======== Entries supplied ========

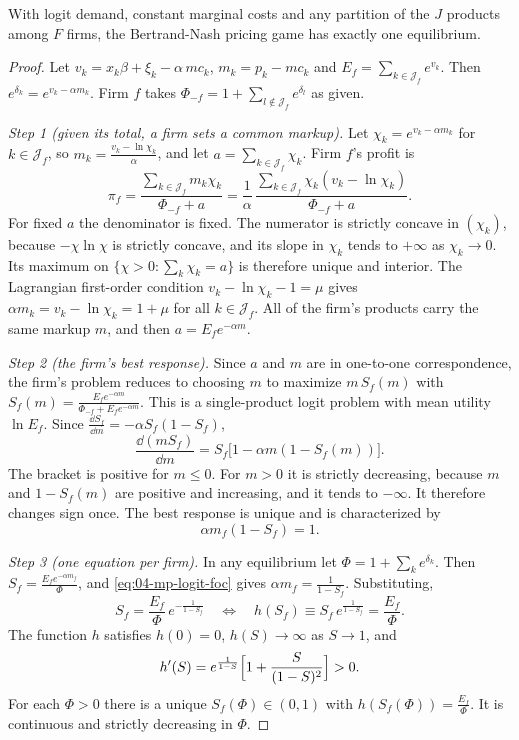 \begin{theorem}\label{thm:04-logit-unique}
With logit demand, constant marginal costs and any partition of the $J$ products among $F$ firms, the
Bertrand-Nash pricing game has exactly one equilibrium.
\end{theorem}

\begin{proof}
Let $v_k = x_k\beta + \xi_k - \alpha\,mc_k$, $m_k = p_k - mc_k$ and $E_f = \sum_{k \in \mathcal{J}_f}e^{v_k}$. Then
$e^{\delta_k} = e^{v_k - \alpha m_k}$. Firm $f$ takes $\Phi_{-f} = 1 + \sum_{l \notin\mathcal{J}_f}e^{\delta_l}$ as given.

\emph{Step 1 (given its total, a firm sets a common markup).} Let $\chi_k = e^{v_k - \alpha m_k}$ for
$k \in \mathcal{J}_f$, so $m_k = \frac{v_k - \ln \chi_k}{\alpha}$, and let $a = \sum_{k \in \mathcal{J}_f}\chi_k$. Firm $f$'s
profit is
\[
  \pi_f = \frac{\sum_{k \in \mathcal{J}_f}m_k \chi_k}{\Phi_{-f} + a} = \frac{1}{\alpha}\,\frac{\sum_{k \in \mathcal{J}_f}\chi_k(v_k - \ln \chi_k)}{\Phi_{-f} + a}.
\]
For fixed $a$ the denominator is fixed. The numerator is strictly concave in $(\chi_k)$, because $-\chi\ln \chi$ is
strictly concave, and its slope in $\chi_k$ tends to $+\infty$ as $\chi_k \to 0$. Its maximum on
$\{\chi > 0 : \sum_k \chi_k = a\}$ is therefore unique and interior. The Lagrangian first-order condition
$v_k - \ln \chi_k - 1 = \mu$ gives $\alpha m_k = v_k - \ln \chi_k = 1 + \mu$ for all $k \in \mathcal{J}_f$. All of the firm's
products carry the same markup $m$, and then $a = E_f e^{-\alpha m}$.

\emph{Step 2 (the firm's best response).} Since $a$ and $m$ are in one-to-one correspondence, the firm's problem
reduces to choosing $m$ to maximize $m\,S_f(m)$ with $S_f(m) = \frac{E_f e^{-\alpha m}}{\Phi_{-f} + E_f e^{-\alpha m}}$.
This is a single-product logit problem with mean utility $\ln E_f$. Since
$\frac{\dd S_f}{\dd m} = -\alpha S_f(1 - S_f)$,
\[
  \frac{\dd (m S_f)}{\dd m} = S_f\bigl[1 - \alpha m(1 - S_f(m))\bigr].
\]
The bracket is positive for $m \le 0$. For $m > 0$ it is strictly decreasing, because $m$ and $1 - S_f(m)$ are
positive and increasing, and it tends to $-\infty$. It therefore changes sign once. The best response is unique and is characterized by
\begin{equation}\label{eq:04-mp-logit-foc}
  \alpha m_f(1 - S_f) = 1.
\end{equation}

\emph{Step 3 (one equation per firm).} In any equilibrium let $\Phi = 1 + \sum_k e^{\delta_k}$. Then
$S_f = \frac{E_f e^{-\alpha m_f}}{\Phi}$, and \eqref{eq:04-mp-logit-foc} gives $\alpha m_f = \frac{1}{1 - S_f}$.
Substituting,
\[
  S_f = \frac{E_f}{\Phi}\,e^{-\frac{1}{1 - S_f}} \quad\Longleftrightarrow\quad h(S_f) \equiv S_f\,e^{\frac{1}{1 - S_f}} = \frac{E_f}{\Phi}.
\]
The function $h$ satisfies $h(0) = 0$, $h(S) \to \infty$ as $S \to 1$, and
\[
  h'(S) = e^{\frac{1}{1 - S}}\Bigl[1 + \frac{S}{(1 - S)^2}\Bigr] > 0.
\]
For each $\Phi > 0$ there is a unique $S_f(\Phi) \in (0,1)$ with $h(S_f(\Phi)) = \frac{E_f}{\Phi}$. It is continuous
and strictly decreasing in $\Phi$.


\end{proof}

========

What to work on ▸ Show every line from the listing that contains "products".

Answer for this exercise ▸
With logit demand, constant marginal costs and any partition of the $J$ products among $F$ firms, the
products carry the same markup $m$, and then $a = E_f e^{-\alpha m}$.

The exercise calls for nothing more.